» **What you should do**
Would you copy the records exactly, leaving the pictures out?
Supplied records Block Start
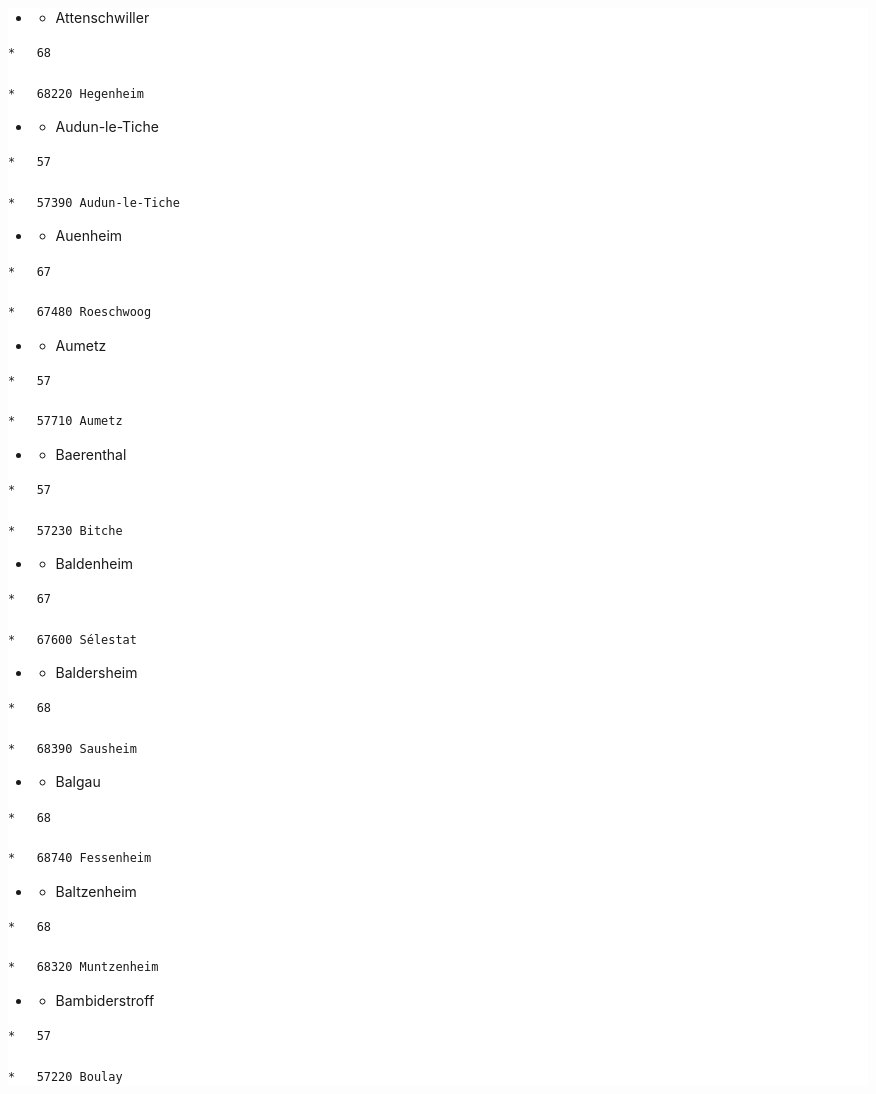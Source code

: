 
*    *   Attenschwiller

    *   68

    *   68220 Hegenheim


*    *   Audun-le-Tiche

    *   57

    *   57390 Audun-le-Tiche


*    *   Auenheim

    *   67

    *   67480 Roeschwoog


*    *   Aumetz

    *   57

    *   57710 Aumetz


*    *   Baerenthal

    *   57

    *   57230 Bitche


*    *   Baldenheim

    *   67

    *   67600 Sélestat


*    *   Baldersheim

    *   68

    *   68390 Sausheim


*    *   Balgau

    *   68

    *   68740 Fessenheim


*    *   Baltzenheim

    *   68

    *   68320 Muntzenheim


*    *   Bambiderstroff

    *   57

    *   57220 Boulay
Supplied records Block End
» **Finished exercise**
Source code

: 
*    *   Attenschwiller

    *   68

    *   68220 Hegenheim


*    *   Audun-le-Tiche

    *   57

    *   57390 Audun-le-Tiche


*    *   Auenheim

    *   67

    *   67480 Roeschwoog


*    *   Aumetz

    *   57

    *   57710 Aumetz


*    *   Baerenthal

    *   57

    *   57230 Bitche


*    *   Baldenheim

    *   67

    *   67600 Sélestat


*    *   Baldersheim

    *   68

    *   68390 Sausheim


*    *   Balgau

    *   68

    *   68740 Fessenheim


*    *   Baltzenheim

    *   68

    *   68320 Muntzenheim


*    *   Bambiderstroff

    *   57

    *   57220 Boulay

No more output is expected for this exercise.